§ Data records:
******
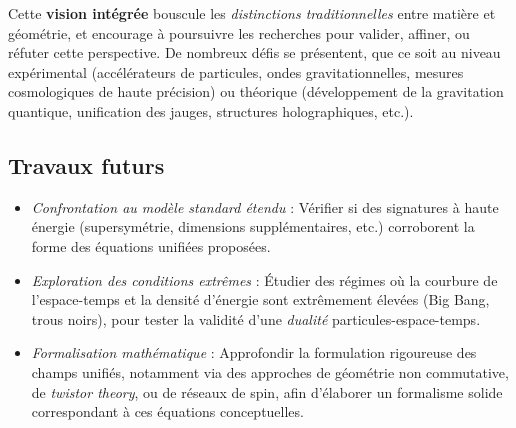 \documentclass[12pt]{article}
\begin{document}
Cette \textbf{vision intégrée} bouscule les \emph{distinctions traditionnelles} 
entre matière et géométrie, et encourage à poursuivre les recherches pour valider, 
affiner, ou réfuter cette perspective. De nombreux défis se présentent, 
que ce soit au niveau expérimental (accélérateurs de particules, ondes gravitationnelles, 
mesures cosmologiques de haute précision) ou théorique (développement de la gravitation quantique, 
unification des jauges, structures holographiques, etc.).

\subsection*{Travaux futurs}
\begin{itemize}
    \item \emph{Confrontation au modèle standard étendu} : Vérifier si des signatures 
          à haute énergie (supersymétrie, dimensions supplémentaires, etc.) 
          corroborent la forme des équations unifiées proposées.
    \item \emph{Exploration des conditions extrêmes} : Étudier des régimes où la courbure 
          de l'espace-temps et la densité d'énergie sont extrêmement élevées 
          (Big Bang, trous noirs), pour tester la validité d'une \emph{dualité} 
          particules-espace-temps.
    \item \emph{Formalisation mathématique} : Approfondir la formulation rigoureuse 
          des champs unifiés, notamment via des approches de géométrie non commutative, 
          de \emph{twistor theory}, ou de réseaux de spin, afin d'élaborer un formalisme 
          solide correspondant à ces équations conceptuelles.
\end{itemize}
\end{document}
******
§ What is being asked: Go through the listing and copy each line that includes the string "pour".

§ Expected output:
entre matière et géométrie, et encourage à poursuivre les recherches pour valider, 
          (Big Bang, trous noirs), pour tester la validité d'une \emph{dualité} 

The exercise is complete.